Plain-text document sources
_ _ _

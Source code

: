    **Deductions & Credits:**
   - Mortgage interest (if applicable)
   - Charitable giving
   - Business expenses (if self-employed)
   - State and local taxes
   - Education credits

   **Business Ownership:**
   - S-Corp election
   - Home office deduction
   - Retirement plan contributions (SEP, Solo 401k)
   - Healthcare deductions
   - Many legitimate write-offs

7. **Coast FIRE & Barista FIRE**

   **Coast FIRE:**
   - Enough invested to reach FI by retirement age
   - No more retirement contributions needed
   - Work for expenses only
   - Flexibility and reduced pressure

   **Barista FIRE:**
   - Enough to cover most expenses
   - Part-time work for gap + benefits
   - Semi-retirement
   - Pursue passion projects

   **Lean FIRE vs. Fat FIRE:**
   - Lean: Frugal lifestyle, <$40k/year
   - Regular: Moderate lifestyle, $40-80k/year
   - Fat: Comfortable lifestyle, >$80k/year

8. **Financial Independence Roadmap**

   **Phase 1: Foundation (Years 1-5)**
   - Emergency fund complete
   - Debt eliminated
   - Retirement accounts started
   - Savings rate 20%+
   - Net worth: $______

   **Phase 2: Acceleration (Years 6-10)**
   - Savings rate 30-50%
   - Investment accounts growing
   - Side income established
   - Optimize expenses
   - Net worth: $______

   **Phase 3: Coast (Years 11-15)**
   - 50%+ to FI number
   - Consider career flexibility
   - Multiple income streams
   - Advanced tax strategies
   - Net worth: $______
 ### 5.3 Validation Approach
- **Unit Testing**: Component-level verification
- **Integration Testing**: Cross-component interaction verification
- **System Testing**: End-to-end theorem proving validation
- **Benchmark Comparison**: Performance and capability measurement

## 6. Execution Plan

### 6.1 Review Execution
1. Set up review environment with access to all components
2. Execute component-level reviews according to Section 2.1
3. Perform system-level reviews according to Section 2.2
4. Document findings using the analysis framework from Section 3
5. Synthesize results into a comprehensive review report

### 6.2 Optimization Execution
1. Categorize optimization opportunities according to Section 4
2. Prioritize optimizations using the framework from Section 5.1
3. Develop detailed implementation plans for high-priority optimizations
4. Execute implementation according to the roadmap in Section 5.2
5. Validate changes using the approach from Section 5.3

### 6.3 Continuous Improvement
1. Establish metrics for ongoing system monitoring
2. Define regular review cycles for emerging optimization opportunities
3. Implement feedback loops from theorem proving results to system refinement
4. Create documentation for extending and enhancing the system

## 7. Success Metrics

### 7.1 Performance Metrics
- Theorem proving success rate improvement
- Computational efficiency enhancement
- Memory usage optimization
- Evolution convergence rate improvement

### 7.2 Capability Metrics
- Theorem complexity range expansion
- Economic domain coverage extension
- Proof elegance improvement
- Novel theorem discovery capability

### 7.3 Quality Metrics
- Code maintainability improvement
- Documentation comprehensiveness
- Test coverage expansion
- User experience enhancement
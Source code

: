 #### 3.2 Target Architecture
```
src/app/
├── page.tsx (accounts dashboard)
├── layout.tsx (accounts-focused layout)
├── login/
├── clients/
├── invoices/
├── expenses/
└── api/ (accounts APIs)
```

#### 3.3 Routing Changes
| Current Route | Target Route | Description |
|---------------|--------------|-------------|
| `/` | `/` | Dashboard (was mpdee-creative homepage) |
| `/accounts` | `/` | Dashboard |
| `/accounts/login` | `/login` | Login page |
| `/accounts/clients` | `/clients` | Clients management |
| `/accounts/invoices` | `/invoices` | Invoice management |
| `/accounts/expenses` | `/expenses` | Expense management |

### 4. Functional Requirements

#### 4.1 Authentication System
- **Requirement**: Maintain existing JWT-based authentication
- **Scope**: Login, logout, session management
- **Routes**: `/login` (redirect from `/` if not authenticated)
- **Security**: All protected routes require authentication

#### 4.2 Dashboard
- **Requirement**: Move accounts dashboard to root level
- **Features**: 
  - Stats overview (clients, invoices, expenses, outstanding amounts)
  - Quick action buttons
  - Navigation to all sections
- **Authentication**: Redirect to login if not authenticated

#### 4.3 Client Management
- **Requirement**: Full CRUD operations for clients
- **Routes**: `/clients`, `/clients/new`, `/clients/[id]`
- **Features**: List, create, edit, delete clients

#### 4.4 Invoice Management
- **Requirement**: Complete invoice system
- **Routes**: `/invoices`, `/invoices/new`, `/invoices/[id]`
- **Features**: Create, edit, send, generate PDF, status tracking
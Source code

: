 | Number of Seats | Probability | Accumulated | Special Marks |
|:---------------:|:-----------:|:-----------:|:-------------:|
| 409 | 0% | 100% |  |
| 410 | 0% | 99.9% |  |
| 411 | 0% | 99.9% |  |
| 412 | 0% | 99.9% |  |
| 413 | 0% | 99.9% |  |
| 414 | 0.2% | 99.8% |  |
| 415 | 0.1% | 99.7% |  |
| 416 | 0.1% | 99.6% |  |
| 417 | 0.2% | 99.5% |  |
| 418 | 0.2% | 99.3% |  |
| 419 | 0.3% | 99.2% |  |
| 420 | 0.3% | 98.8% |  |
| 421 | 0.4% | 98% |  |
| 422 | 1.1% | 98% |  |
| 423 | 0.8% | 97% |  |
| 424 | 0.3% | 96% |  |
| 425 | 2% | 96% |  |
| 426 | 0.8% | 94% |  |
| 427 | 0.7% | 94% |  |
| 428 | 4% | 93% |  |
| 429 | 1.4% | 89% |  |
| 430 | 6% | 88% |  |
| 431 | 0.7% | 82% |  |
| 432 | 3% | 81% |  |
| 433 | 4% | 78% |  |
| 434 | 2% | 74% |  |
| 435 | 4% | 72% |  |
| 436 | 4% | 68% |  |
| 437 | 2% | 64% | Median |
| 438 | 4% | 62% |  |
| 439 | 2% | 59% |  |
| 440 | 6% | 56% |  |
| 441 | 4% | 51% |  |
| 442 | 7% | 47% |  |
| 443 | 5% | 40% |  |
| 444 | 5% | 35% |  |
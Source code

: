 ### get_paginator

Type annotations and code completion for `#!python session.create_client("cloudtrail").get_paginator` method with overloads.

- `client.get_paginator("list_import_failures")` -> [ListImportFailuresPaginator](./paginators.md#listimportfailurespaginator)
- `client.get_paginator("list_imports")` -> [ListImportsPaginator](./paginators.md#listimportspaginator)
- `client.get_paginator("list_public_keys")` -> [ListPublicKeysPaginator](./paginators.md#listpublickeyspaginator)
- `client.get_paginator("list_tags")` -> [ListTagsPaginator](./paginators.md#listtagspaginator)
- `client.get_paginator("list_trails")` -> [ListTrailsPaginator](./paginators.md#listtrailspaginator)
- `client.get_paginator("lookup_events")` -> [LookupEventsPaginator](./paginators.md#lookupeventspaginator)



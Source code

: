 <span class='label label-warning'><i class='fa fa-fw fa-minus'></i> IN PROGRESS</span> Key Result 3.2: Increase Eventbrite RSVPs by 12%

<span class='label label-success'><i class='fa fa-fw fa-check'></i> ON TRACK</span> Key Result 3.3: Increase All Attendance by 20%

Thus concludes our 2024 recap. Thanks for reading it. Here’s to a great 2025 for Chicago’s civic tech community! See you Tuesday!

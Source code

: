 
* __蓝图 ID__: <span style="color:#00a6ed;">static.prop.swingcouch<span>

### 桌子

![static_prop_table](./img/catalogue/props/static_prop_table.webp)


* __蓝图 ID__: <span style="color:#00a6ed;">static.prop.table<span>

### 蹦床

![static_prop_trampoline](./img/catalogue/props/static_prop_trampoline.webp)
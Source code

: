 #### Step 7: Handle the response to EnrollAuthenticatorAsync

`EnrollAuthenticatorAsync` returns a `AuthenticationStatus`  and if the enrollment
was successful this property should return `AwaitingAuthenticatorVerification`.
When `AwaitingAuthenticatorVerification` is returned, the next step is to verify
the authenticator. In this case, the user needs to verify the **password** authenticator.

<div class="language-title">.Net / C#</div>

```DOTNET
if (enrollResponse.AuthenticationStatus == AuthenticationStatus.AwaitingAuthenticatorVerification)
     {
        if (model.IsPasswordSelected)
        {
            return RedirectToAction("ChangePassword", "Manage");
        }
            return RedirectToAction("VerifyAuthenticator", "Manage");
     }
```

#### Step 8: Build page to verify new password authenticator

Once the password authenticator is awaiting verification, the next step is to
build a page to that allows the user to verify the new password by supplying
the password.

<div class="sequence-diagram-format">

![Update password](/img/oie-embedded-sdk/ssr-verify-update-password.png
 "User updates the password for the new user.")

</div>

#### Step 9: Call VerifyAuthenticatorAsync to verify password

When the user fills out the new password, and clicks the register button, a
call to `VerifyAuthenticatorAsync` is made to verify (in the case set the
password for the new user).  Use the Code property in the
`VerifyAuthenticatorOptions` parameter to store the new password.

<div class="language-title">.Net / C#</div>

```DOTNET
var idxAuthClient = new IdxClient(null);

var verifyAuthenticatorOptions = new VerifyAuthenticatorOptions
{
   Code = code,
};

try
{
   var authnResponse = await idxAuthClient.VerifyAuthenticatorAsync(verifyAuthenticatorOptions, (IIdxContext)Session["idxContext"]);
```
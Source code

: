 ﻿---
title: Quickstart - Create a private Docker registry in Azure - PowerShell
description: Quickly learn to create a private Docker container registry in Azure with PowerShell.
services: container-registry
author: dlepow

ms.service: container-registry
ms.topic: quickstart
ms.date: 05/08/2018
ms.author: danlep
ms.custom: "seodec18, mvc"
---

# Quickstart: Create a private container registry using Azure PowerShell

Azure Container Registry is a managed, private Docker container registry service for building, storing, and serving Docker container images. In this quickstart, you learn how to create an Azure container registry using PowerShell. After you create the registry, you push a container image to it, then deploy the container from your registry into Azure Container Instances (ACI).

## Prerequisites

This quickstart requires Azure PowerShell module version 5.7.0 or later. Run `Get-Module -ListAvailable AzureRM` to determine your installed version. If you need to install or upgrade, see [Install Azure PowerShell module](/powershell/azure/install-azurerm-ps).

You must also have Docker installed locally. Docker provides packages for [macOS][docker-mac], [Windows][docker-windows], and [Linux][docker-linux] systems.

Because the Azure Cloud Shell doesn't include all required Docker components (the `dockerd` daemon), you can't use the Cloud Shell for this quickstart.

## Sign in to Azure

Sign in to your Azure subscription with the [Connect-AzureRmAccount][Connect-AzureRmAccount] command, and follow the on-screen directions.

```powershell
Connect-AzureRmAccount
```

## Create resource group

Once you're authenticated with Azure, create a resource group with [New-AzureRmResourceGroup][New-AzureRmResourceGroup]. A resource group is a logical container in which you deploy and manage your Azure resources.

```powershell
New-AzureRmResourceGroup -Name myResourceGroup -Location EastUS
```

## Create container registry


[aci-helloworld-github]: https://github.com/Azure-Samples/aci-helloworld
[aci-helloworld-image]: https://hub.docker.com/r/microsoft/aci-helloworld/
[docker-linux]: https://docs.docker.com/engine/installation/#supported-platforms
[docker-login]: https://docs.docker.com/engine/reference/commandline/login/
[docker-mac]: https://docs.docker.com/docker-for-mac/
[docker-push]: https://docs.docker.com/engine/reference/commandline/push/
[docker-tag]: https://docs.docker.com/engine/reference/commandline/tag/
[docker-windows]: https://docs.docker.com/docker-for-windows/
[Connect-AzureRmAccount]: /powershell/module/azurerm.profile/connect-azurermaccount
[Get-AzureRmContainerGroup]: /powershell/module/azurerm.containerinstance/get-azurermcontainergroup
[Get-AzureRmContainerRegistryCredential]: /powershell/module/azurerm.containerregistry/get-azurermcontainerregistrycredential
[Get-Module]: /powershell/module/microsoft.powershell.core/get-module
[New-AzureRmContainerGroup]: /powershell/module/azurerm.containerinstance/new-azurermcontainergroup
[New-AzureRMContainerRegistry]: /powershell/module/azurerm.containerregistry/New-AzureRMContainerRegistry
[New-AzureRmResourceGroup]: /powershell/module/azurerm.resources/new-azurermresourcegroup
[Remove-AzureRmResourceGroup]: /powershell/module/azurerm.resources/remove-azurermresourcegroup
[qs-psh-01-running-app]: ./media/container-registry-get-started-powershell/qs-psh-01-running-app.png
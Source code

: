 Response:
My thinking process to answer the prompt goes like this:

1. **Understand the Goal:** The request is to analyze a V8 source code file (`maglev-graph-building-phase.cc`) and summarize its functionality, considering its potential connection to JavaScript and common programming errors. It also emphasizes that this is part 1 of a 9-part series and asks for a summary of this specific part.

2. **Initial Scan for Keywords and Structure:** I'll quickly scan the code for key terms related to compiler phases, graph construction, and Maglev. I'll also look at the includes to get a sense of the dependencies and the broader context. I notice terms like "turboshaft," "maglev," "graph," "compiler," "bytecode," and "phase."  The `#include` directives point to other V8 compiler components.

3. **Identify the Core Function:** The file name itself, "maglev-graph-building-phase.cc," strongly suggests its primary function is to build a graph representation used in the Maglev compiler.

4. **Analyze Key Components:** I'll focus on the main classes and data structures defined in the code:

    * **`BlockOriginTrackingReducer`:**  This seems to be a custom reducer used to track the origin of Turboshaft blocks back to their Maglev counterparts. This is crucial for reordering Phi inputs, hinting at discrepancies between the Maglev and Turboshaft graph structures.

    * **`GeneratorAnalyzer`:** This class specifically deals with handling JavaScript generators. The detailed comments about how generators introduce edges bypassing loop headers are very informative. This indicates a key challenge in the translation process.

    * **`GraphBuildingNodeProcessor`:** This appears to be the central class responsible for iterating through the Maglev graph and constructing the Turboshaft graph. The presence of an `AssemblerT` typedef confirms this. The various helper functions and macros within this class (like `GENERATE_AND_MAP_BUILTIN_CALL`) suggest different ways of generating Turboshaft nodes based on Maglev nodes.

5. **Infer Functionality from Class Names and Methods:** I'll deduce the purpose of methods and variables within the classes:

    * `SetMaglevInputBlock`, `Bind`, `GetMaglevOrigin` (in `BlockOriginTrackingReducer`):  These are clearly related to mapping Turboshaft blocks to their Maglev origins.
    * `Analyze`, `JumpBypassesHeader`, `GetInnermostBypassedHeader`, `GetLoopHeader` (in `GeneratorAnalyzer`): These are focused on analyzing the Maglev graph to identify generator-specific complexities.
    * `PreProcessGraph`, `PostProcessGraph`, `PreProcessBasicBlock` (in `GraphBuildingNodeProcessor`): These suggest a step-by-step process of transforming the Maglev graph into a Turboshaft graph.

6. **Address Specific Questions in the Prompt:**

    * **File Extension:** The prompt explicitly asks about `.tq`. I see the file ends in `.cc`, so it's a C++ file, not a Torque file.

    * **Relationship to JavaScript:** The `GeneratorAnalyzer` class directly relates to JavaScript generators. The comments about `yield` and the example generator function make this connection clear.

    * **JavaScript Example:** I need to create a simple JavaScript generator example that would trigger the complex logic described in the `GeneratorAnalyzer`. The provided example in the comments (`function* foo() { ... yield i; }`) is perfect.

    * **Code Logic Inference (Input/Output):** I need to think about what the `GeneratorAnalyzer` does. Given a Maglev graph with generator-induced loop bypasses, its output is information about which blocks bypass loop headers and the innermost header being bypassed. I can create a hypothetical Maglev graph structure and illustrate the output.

_ _ _

When a line of the records includes "next", that line belongs in the answer.

When `AwaitingAuthenticatorVerification` is returned, the next step is to verify
Once the password authenticator is awaiting verification, the next step is to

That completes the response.